Exercise requirements:
Go through the data below. List every line that holds the word "request".

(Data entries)
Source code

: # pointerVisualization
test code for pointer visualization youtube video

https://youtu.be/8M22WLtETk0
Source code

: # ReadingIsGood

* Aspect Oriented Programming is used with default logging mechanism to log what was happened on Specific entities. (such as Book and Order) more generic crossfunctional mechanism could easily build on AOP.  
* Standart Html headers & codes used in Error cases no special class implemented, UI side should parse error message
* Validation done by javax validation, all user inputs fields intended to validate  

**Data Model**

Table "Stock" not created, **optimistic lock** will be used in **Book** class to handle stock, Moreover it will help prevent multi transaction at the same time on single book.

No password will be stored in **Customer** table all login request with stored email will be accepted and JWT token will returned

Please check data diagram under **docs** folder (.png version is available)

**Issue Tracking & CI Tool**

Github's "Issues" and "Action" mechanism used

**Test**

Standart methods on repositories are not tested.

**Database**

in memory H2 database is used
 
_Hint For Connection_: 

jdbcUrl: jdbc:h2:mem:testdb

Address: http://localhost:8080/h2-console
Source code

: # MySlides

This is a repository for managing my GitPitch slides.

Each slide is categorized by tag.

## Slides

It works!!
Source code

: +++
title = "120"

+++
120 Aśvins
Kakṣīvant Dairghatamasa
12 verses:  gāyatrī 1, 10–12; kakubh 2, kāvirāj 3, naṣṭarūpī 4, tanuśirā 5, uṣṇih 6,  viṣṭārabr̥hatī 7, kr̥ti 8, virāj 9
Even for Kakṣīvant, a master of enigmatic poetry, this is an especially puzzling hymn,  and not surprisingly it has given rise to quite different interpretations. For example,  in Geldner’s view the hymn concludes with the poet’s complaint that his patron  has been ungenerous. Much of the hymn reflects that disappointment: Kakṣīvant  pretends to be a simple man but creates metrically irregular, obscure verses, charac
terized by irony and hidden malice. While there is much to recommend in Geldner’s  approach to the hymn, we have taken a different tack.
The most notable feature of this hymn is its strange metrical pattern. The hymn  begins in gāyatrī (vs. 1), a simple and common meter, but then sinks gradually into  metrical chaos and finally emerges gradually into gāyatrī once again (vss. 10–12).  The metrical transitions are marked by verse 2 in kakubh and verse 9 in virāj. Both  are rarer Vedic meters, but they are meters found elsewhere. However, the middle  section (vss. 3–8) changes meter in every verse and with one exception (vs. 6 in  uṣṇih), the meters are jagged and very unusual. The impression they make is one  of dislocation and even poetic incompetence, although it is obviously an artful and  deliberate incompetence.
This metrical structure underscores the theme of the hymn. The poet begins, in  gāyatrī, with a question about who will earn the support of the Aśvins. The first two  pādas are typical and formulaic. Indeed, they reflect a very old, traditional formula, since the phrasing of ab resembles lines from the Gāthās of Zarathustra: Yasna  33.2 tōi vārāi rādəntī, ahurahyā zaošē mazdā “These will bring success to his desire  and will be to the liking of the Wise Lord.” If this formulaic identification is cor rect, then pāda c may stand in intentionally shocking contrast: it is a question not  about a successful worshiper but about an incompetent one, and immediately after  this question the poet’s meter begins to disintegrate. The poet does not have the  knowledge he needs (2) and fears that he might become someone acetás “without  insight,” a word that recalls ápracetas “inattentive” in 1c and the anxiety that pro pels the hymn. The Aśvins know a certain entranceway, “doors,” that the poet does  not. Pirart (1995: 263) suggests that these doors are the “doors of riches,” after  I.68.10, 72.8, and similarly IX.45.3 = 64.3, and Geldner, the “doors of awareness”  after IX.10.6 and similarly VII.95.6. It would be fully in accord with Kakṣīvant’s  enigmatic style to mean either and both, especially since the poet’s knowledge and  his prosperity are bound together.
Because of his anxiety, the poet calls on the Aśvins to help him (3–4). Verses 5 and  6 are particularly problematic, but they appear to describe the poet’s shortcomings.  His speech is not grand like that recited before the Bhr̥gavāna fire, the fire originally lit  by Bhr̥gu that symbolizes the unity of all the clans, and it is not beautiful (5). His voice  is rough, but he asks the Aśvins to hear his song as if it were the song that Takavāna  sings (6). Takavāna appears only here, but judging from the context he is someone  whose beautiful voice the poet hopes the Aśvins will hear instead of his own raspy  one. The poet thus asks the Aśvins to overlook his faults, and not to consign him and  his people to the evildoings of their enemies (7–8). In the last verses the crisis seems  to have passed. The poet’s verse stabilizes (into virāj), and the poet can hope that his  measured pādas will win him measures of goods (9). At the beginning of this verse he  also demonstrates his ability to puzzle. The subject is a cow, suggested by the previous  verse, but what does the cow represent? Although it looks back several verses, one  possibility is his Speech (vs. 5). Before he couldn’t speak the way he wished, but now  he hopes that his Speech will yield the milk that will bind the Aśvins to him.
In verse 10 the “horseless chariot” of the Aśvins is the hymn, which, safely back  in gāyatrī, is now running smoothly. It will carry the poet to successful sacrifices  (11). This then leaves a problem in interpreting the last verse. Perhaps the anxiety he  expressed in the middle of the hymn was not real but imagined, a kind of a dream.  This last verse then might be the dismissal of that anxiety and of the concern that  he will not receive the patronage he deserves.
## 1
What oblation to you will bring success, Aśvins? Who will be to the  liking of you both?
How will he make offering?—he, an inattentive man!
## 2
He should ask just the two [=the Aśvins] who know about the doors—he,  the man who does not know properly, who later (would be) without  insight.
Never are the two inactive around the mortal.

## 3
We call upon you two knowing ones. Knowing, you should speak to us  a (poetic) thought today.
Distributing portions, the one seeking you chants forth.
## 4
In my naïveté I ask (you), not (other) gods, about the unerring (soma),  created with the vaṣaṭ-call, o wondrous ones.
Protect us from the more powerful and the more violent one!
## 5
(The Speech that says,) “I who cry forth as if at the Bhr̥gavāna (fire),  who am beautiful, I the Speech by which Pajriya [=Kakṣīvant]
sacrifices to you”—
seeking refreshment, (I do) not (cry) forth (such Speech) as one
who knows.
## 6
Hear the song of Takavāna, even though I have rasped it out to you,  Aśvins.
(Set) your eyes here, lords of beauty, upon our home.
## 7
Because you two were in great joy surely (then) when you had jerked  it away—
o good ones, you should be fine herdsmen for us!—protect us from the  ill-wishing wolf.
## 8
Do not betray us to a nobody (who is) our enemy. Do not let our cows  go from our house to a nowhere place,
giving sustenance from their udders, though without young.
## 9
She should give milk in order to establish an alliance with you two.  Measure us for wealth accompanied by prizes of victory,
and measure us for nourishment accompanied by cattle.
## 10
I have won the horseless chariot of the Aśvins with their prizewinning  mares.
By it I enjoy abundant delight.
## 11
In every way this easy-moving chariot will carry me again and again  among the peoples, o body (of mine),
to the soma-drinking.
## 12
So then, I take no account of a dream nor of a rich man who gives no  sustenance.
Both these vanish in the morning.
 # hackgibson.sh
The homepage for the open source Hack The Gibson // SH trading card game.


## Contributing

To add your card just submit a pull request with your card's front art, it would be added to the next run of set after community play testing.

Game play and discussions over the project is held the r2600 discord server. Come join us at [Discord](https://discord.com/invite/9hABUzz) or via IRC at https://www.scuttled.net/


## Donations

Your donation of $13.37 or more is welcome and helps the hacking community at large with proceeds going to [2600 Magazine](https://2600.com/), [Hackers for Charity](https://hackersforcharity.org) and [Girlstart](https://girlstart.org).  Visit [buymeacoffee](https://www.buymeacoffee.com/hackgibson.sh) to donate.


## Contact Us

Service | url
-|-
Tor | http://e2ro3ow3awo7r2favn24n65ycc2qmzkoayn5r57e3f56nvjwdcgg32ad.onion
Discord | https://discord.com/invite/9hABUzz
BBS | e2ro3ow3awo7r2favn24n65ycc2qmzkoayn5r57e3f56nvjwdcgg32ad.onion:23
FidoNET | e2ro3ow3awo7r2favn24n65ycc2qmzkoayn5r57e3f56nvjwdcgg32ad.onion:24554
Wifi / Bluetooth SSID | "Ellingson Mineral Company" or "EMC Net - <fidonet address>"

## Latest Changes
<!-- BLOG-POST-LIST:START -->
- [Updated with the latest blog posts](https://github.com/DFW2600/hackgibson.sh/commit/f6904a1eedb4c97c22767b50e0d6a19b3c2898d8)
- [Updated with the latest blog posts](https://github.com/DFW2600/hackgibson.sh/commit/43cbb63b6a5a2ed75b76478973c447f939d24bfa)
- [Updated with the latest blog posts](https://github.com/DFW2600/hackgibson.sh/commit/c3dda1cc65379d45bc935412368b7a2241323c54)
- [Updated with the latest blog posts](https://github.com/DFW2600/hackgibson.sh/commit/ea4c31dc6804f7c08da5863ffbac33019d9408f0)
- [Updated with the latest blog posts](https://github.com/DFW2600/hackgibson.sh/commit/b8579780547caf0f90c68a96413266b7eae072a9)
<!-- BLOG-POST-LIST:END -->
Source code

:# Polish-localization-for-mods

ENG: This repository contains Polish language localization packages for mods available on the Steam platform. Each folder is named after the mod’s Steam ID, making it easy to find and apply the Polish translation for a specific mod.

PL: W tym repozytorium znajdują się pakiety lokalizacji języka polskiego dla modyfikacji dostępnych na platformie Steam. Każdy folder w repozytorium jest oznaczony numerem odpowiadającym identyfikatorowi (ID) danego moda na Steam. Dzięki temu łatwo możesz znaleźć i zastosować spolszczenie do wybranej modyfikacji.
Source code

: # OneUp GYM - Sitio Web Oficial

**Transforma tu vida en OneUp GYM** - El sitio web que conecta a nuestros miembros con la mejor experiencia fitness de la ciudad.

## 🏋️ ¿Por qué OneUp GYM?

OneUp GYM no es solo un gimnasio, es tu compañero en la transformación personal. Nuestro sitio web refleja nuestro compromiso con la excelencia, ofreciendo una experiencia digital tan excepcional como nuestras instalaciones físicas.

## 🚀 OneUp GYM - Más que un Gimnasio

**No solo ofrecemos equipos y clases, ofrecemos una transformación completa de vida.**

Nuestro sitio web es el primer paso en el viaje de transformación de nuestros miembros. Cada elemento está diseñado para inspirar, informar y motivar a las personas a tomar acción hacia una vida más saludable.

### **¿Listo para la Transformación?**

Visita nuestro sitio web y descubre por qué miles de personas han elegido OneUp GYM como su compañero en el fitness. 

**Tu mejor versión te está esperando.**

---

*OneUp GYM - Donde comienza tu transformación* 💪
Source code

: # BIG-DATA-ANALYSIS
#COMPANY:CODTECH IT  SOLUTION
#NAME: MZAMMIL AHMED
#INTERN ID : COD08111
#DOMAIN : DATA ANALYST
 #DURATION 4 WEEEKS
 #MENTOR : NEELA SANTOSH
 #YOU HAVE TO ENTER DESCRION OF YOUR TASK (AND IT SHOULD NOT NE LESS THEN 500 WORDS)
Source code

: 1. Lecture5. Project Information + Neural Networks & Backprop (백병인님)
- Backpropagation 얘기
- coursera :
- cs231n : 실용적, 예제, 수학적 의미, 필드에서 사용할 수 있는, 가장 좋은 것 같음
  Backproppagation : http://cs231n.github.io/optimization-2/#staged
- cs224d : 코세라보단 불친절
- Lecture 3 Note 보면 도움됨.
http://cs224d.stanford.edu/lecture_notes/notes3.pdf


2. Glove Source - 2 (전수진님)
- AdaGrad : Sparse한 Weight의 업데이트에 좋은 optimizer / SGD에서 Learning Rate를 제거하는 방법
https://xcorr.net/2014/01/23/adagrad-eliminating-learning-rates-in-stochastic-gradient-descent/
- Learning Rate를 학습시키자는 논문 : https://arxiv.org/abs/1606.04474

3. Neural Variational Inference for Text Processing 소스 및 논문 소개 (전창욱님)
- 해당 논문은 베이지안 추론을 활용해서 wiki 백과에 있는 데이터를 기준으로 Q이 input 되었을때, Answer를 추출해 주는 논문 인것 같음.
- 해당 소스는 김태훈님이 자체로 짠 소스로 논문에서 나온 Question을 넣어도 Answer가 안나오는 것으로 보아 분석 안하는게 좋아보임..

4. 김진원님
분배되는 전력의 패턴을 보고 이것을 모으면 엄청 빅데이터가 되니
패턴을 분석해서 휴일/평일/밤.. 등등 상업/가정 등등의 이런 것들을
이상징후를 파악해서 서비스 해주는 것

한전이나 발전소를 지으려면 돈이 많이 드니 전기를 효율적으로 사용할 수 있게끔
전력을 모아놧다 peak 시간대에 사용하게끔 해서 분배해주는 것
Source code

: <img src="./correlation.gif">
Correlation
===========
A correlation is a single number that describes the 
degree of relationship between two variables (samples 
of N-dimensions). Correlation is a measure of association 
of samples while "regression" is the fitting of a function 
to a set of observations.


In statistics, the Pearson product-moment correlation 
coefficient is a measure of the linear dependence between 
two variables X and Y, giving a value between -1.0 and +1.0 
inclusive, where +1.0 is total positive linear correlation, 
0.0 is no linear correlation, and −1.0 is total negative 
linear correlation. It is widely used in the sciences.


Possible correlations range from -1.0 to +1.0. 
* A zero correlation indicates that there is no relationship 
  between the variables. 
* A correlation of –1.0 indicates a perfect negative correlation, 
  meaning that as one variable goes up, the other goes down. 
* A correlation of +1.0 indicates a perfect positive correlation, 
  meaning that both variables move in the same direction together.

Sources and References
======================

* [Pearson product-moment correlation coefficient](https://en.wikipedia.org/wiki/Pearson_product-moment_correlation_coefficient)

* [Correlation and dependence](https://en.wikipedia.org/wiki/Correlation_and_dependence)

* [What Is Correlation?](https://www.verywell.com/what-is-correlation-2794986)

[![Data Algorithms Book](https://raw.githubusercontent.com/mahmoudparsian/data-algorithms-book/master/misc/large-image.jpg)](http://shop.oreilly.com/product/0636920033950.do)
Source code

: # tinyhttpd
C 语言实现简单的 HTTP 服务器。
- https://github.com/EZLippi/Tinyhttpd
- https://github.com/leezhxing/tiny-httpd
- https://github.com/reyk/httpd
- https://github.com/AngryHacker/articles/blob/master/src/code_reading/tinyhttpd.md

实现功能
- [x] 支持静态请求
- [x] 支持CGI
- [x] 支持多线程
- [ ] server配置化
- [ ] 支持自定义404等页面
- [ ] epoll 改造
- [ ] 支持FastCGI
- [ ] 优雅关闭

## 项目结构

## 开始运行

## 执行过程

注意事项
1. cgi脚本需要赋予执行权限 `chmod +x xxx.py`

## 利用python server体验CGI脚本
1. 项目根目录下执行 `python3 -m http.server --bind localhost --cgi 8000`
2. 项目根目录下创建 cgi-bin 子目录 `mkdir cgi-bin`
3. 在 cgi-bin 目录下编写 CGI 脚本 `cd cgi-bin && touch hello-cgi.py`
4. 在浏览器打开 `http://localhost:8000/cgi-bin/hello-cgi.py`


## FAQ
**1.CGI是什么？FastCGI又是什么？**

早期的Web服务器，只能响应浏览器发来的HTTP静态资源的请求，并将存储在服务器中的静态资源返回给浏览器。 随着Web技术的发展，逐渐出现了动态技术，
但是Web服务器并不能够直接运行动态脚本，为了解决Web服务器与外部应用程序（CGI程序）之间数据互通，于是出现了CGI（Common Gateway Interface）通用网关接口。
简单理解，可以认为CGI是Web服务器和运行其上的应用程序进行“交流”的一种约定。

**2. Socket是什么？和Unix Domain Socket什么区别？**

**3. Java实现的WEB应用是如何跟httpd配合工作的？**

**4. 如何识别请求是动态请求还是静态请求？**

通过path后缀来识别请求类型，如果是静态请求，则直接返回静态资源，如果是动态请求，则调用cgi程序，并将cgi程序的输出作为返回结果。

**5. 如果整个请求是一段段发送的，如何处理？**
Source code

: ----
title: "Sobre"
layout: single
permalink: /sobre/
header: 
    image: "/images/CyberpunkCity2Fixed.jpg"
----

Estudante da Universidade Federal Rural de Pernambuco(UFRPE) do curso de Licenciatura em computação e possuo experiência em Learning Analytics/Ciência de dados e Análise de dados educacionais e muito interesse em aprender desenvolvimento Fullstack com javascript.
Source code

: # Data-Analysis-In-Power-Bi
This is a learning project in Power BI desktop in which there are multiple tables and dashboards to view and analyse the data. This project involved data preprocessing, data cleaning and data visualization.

Result of the task:
No password will be stored in **Customer** table all login request with stored email will be accepted and JWT token will returned
To add your card just submit a pull request with your card's front art, it would be added to the next run of set after community play testing.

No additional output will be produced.